THE TASK: Exact copy, pictures omitted: the line holding "of complete metadata" and every line after it down to the end of the entries.

TASK INPUTS:

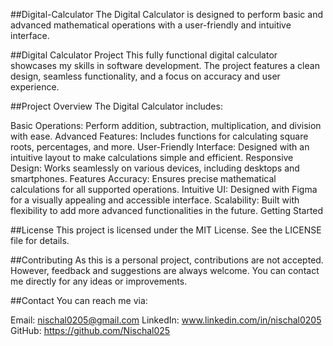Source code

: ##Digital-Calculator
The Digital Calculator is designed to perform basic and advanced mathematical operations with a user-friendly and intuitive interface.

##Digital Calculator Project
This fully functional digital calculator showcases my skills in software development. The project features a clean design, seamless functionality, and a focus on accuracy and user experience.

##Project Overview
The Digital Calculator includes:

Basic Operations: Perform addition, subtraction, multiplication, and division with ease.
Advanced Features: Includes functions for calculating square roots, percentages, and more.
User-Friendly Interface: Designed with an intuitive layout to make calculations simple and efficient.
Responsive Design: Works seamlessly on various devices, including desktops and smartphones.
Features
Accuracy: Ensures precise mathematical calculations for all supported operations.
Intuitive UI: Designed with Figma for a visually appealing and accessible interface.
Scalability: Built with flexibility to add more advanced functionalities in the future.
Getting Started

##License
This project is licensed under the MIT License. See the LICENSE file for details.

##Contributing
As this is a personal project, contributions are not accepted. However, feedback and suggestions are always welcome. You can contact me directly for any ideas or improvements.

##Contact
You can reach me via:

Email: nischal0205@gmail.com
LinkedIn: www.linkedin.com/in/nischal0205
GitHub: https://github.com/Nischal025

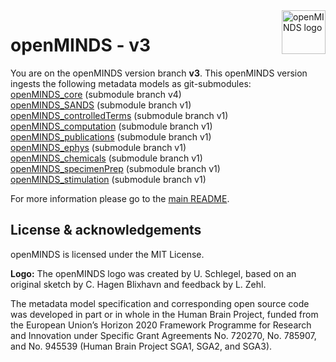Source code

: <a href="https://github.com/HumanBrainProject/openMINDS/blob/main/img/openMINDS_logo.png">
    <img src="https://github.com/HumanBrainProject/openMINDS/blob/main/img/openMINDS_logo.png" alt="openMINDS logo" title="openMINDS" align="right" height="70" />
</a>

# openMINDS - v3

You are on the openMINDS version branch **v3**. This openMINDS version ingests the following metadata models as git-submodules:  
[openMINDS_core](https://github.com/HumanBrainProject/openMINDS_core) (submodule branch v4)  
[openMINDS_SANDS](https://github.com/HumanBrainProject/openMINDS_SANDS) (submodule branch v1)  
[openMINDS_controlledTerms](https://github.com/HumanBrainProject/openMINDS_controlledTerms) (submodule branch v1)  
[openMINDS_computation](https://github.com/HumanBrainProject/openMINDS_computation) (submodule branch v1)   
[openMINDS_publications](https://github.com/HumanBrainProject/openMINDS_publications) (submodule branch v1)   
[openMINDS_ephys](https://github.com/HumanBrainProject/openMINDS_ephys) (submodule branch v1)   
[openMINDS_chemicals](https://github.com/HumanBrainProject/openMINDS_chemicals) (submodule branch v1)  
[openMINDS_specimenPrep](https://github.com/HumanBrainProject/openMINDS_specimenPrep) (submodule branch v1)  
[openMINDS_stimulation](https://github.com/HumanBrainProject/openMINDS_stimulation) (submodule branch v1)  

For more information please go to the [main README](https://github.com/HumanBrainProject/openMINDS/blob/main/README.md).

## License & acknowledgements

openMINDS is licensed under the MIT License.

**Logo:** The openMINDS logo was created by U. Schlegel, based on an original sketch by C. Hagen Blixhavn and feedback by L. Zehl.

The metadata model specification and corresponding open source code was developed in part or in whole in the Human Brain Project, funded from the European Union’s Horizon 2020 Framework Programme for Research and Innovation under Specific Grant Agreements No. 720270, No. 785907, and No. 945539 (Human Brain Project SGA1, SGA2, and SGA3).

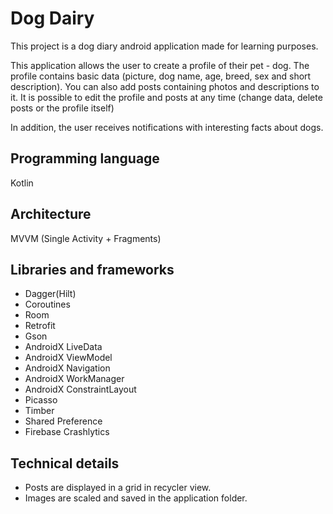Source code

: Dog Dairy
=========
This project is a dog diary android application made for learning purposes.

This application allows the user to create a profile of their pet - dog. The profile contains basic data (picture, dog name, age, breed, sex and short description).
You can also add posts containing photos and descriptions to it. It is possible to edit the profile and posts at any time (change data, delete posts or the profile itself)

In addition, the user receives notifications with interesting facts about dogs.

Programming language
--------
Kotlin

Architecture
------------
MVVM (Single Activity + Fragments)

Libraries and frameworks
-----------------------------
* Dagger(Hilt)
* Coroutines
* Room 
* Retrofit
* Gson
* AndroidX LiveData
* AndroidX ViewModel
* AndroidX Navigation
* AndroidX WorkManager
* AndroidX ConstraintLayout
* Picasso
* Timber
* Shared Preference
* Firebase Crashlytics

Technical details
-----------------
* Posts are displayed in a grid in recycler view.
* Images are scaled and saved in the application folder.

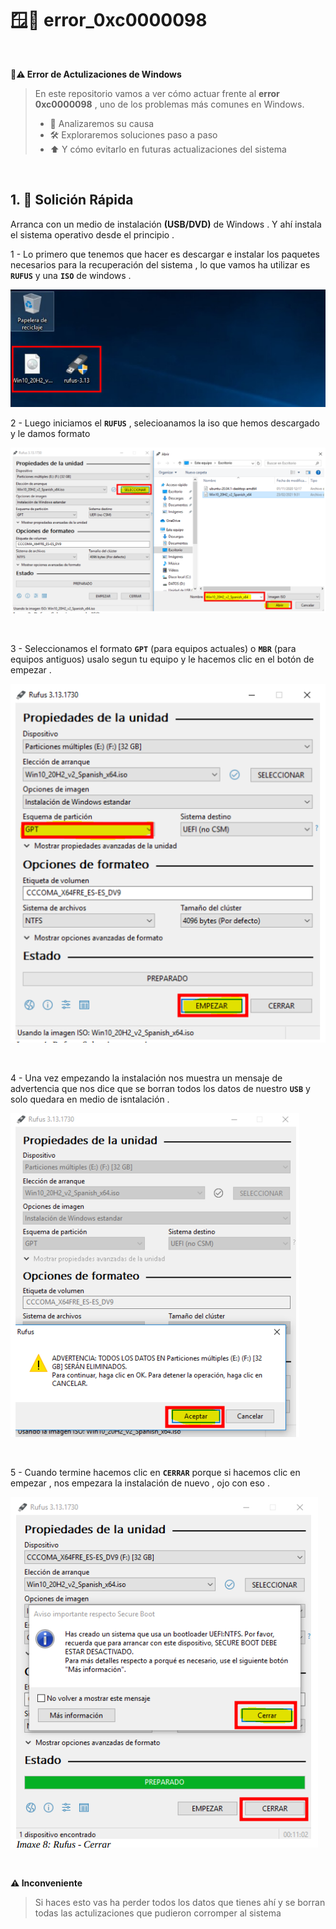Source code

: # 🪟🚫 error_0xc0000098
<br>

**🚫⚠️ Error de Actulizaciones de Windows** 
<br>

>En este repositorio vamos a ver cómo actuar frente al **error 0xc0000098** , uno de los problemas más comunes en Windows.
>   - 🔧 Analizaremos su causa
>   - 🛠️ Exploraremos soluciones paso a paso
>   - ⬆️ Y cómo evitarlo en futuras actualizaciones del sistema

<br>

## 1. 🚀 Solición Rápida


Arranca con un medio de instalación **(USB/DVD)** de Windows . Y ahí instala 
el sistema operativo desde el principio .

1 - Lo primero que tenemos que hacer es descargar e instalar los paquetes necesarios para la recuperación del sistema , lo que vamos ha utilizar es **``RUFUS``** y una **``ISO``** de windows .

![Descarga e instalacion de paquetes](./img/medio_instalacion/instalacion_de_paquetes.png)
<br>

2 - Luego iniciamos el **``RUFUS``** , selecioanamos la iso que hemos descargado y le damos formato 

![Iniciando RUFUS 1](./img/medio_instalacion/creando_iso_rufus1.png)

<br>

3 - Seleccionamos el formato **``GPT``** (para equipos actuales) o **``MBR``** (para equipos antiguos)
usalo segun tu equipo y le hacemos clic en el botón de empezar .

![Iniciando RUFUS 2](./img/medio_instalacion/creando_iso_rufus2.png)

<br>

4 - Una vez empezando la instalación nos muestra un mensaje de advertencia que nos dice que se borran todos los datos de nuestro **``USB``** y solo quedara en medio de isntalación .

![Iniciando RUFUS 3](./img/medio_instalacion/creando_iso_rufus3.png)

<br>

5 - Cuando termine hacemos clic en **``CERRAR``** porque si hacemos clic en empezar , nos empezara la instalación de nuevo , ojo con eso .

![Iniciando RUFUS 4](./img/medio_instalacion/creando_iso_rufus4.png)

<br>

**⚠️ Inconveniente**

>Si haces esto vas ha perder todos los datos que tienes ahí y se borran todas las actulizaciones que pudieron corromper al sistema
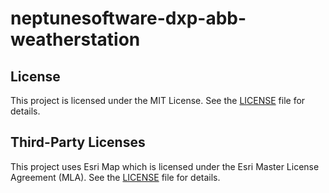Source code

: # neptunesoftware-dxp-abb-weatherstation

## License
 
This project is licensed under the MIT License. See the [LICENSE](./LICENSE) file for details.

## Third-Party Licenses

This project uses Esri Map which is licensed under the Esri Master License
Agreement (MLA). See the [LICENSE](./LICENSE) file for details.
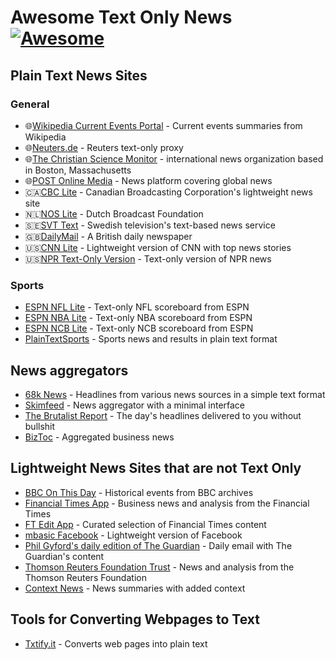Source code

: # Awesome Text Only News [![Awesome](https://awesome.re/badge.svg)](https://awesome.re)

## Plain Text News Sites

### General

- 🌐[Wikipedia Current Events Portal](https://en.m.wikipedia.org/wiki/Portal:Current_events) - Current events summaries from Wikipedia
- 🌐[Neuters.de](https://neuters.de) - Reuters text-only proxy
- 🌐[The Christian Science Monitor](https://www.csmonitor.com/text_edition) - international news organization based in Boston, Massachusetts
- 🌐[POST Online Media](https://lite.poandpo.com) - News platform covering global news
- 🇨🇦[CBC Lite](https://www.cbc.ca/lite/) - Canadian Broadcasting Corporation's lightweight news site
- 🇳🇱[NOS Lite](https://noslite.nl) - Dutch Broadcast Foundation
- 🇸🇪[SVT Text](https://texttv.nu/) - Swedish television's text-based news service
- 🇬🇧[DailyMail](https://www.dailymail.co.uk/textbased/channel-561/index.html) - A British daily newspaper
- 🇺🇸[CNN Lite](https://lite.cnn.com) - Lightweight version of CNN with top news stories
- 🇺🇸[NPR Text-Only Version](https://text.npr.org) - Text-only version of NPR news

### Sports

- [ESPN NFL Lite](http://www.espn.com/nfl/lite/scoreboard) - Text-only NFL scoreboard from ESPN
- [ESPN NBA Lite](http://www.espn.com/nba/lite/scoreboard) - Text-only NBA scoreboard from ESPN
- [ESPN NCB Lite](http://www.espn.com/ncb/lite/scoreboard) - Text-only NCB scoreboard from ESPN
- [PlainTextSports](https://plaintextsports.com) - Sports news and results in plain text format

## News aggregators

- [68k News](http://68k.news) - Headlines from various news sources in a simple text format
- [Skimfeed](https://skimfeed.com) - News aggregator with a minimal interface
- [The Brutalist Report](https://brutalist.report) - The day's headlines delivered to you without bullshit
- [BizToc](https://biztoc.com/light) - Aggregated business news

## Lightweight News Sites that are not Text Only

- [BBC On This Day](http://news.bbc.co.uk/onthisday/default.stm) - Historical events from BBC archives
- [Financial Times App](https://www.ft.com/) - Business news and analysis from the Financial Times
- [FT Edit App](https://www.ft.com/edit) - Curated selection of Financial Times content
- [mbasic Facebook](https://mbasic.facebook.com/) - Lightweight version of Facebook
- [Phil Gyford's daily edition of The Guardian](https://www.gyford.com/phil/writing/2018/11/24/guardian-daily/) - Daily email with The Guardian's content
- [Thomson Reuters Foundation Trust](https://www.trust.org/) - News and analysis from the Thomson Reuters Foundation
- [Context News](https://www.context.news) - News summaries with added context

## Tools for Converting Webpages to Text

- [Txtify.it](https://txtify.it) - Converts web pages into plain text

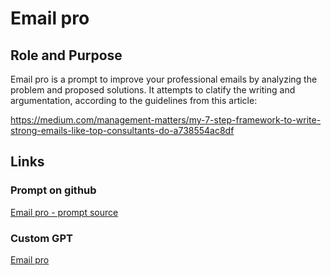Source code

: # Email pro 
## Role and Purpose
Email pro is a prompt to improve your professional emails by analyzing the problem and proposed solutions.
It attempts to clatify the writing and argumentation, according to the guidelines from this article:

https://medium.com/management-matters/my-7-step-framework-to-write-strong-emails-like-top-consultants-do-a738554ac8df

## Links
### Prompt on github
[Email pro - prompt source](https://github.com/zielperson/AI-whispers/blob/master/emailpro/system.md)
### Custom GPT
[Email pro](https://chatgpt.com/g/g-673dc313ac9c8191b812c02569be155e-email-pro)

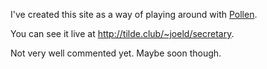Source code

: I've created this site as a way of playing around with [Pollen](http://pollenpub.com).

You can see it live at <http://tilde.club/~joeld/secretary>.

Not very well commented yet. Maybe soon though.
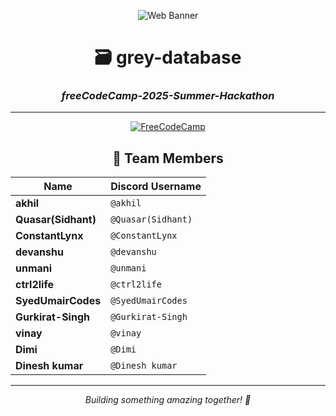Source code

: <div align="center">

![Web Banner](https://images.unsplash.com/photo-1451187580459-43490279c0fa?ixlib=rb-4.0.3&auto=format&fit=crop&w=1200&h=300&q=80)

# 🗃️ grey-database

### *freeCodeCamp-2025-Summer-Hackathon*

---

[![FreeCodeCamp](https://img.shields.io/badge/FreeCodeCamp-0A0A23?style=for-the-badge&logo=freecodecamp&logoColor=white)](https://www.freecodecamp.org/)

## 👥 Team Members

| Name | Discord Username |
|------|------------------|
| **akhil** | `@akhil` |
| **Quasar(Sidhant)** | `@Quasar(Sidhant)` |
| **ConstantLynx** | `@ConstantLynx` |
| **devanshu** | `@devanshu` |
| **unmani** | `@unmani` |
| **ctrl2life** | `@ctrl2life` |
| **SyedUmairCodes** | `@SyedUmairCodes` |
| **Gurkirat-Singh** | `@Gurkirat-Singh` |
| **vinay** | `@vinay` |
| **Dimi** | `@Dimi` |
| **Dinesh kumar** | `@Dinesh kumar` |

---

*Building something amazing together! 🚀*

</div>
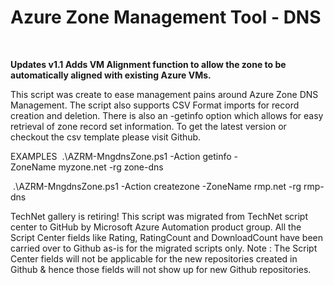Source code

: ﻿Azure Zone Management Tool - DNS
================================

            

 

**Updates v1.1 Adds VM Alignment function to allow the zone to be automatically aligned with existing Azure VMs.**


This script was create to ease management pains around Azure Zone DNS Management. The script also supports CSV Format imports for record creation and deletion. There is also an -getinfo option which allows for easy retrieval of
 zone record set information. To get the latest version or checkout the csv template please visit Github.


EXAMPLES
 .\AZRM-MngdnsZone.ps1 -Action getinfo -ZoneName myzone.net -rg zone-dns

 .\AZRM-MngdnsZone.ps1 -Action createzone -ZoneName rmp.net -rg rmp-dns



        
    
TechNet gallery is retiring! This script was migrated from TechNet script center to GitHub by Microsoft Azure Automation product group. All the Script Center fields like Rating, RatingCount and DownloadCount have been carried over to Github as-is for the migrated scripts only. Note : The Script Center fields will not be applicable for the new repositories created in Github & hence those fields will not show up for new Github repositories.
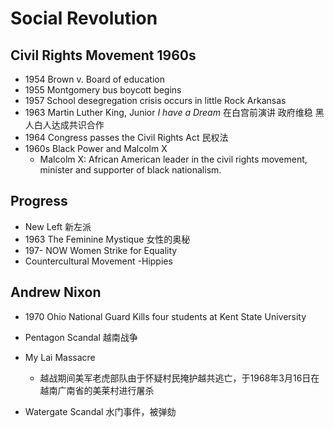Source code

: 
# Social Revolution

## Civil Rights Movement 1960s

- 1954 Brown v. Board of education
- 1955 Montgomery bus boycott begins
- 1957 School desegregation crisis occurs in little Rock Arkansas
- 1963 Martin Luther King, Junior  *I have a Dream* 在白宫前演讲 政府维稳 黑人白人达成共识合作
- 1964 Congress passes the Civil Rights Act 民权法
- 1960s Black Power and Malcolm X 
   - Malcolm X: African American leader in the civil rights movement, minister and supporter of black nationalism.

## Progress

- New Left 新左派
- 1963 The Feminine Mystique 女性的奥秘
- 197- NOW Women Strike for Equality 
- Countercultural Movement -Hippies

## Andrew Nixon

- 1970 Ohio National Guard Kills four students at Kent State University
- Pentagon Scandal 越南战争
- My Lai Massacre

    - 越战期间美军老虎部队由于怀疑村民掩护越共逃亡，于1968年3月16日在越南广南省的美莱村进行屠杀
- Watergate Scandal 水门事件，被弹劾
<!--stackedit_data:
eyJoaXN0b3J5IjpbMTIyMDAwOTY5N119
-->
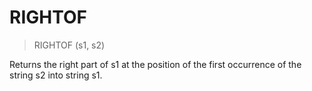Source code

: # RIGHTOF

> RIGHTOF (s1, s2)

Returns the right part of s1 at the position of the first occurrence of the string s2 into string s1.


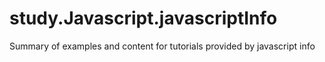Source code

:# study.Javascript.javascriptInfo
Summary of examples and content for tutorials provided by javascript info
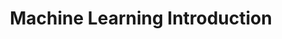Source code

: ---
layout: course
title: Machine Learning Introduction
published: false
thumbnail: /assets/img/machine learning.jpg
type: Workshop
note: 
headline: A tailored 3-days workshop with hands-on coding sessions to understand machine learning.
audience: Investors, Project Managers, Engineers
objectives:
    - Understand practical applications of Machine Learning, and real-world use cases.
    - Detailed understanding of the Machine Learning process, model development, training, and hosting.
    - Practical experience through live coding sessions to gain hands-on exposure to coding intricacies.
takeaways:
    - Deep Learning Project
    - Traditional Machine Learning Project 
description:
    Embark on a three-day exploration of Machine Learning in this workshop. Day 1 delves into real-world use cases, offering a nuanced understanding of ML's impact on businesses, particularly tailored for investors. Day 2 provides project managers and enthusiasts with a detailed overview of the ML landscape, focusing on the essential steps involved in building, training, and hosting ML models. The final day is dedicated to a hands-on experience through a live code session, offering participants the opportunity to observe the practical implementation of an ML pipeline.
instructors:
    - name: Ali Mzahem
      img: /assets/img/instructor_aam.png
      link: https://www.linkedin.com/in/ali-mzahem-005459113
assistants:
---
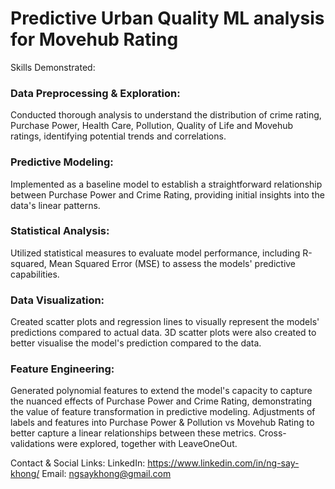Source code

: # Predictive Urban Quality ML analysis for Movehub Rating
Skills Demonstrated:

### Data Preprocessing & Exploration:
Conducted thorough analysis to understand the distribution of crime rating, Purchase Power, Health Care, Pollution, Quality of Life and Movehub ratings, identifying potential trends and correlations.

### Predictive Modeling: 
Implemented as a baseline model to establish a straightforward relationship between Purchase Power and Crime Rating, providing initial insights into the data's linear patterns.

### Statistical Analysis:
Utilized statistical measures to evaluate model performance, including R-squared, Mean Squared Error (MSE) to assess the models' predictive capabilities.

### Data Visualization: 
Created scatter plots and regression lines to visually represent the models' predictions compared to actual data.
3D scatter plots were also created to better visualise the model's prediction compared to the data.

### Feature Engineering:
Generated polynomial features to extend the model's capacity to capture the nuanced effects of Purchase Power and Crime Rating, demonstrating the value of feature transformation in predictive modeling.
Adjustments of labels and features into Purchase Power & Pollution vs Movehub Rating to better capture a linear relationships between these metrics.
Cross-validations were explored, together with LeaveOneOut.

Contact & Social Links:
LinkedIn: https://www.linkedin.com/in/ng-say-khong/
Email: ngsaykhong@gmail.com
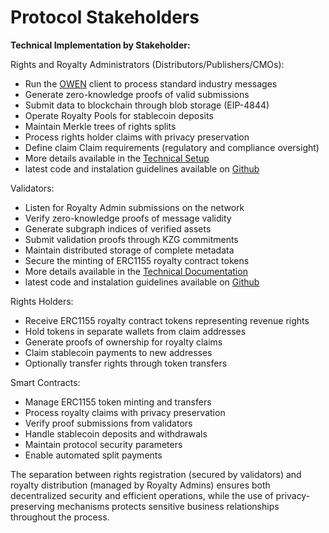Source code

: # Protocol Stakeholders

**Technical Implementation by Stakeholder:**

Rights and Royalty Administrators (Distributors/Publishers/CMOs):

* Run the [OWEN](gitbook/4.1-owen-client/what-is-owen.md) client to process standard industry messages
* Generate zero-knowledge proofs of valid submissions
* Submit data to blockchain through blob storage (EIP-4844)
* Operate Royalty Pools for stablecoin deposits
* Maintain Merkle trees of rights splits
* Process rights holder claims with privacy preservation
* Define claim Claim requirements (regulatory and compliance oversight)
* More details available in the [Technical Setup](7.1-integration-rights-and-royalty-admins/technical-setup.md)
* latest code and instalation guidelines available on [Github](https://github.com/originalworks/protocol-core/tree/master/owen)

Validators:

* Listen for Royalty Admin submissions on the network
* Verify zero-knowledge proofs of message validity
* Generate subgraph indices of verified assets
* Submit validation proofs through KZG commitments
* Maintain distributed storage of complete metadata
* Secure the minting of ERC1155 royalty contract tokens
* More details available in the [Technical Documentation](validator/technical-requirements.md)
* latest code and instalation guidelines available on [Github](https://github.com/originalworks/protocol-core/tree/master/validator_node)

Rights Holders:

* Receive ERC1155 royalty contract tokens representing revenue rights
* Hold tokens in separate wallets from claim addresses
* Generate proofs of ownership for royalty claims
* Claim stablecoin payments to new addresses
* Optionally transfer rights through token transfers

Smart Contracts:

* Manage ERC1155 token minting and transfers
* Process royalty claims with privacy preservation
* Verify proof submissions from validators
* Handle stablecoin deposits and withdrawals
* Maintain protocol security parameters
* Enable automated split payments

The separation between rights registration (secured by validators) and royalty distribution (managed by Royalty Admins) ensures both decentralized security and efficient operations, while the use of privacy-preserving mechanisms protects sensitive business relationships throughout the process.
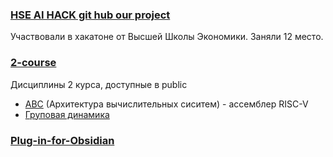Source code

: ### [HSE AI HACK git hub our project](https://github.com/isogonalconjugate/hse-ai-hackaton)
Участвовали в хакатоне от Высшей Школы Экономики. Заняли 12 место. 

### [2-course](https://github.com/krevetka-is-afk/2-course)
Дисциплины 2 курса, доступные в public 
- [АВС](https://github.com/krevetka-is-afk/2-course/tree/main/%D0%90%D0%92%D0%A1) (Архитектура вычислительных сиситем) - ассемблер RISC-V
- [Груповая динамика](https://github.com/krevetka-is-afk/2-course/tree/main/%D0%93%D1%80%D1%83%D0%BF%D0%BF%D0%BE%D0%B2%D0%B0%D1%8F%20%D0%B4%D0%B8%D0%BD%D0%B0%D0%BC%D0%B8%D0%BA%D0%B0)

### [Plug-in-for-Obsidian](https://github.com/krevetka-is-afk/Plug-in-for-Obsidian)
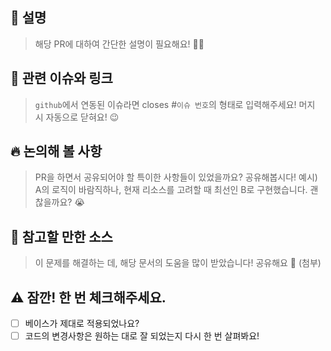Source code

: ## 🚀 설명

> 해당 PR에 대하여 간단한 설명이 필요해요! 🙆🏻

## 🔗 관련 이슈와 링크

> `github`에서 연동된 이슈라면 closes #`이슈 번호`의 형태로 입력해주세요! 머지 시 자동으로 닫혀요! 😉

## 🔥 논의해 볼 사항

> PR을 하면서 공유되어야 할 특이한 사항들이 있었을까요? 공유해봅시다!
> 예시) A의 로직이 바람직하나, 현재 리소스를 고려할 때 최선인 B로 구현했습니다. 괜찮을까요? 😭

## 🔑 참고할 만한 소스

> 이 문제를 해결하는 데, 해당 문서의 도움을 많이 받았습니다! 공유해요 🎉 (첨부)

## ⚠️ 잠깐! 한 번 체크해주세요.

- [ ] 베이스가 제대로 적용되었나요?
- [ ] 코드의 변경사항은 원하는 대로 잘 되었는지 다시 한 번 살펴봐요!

ANSWER SECTION:
* Maintain distributed storage of complete metadata
* Secure the minting of ERC1155 royalty contract tokens
* More details available in the [Technical Documentation](validator/technical-requirements.md)
* latest code and instalation guidelines available on [Github](https://github.com/originalworks/protocol-core/tree/master/validator_node)

Rights Holders:

* Receive ERC1155 royalty contract tokens representing revenue rights
* Hold tokens in separate wallets from claim addresses
* Generate proofs of ownership for royalty claims
* Claim stablecoin payments to new addresses
* Optionally transfer rights through token transfers

Smart Contracts:

* Manage ERC1155 token minting and transfers
* Process royalty claims with privacy preservation
* Verify proof submissions from validators
* Handle stablecoin deposits and withdrawals
* Maintain protocol security parameters
* Enable automated split payments

The separation between rights registration (secured by validators) and royalty distribution (managed by Royalty Admins) ensures both decentralized security and efficient operations, while the use of privacy-preserving mechanisms protects sensitive business relationships throughout the process.
Source code

: ### [HSE AI HACK git hub our project](https://github.com/isogonalconjugate/hse-ai-hackaton)
Участвовали в хакатоне от Высшей Школы Экономики. Заняли 12 место. 

### [2-course](https://github.com/krevetka-is-afk/2-course)
Дисциплины 2 курса, доступные в public 
- [АВС](https://github.com/krevetka-is-afk/2-course/tree/main/%D0%90%D0%92%D0%A1) (Архитектура вычислительных сиситем) - ассемблер RISC-V
- [Груповая динамика](https://github.com/krevetka-is-afk/2-course/tree/main/%D0%93%D1%80%D1%83%D0%BF%D0%BF%D0%BE%D0%B2%D0%B0%D1%8F%20%D0%B4%D0%B8%D0%BD%D0%B0%D0%BC%D0%B8%D0%BA%D0%B0)

### [Plug-in-for-Obsidian](https://github.com/krevetka-is-afk/Plug-in-for-Obsidian)
Source code

: ## 🚀 설명

> 해당 PR에 대하여 간단한 설명이 필요해요! 🙆🏻

## 🔗 관련 이슈와 링크

> `github`에서 연동된 이슈라면 closes #`이슈 번호`의 형태로 입력해주세요! 머지 시 자동으로 닫혀요! 😉

## 🔥 논의해 볼 사항

> PR을 하면서 공유되어야 할 특이한 사항들이 있었을까요? 공유해봅시다!
> 예시) A의 로직이 바람직하나, 현재 리소스를 고려할 때 최선인 B로 구현했습니다. 괜찮을까요? 😭

## 🔑 참고할 만한 소스

> 이 문제를 해결하는 데, 해당 문서의 도움을 많이 받았습니다! 공유해요 🎉 (첨부)

## ⚠️ 잠깐! 한 번 체크해주세요.

- [ ] 베이스가 제대로 적용되었나요?
- [ ] 코드의 변경사항은 원하는 대로 잘 되었는지 다시 한 번 살펴봐요!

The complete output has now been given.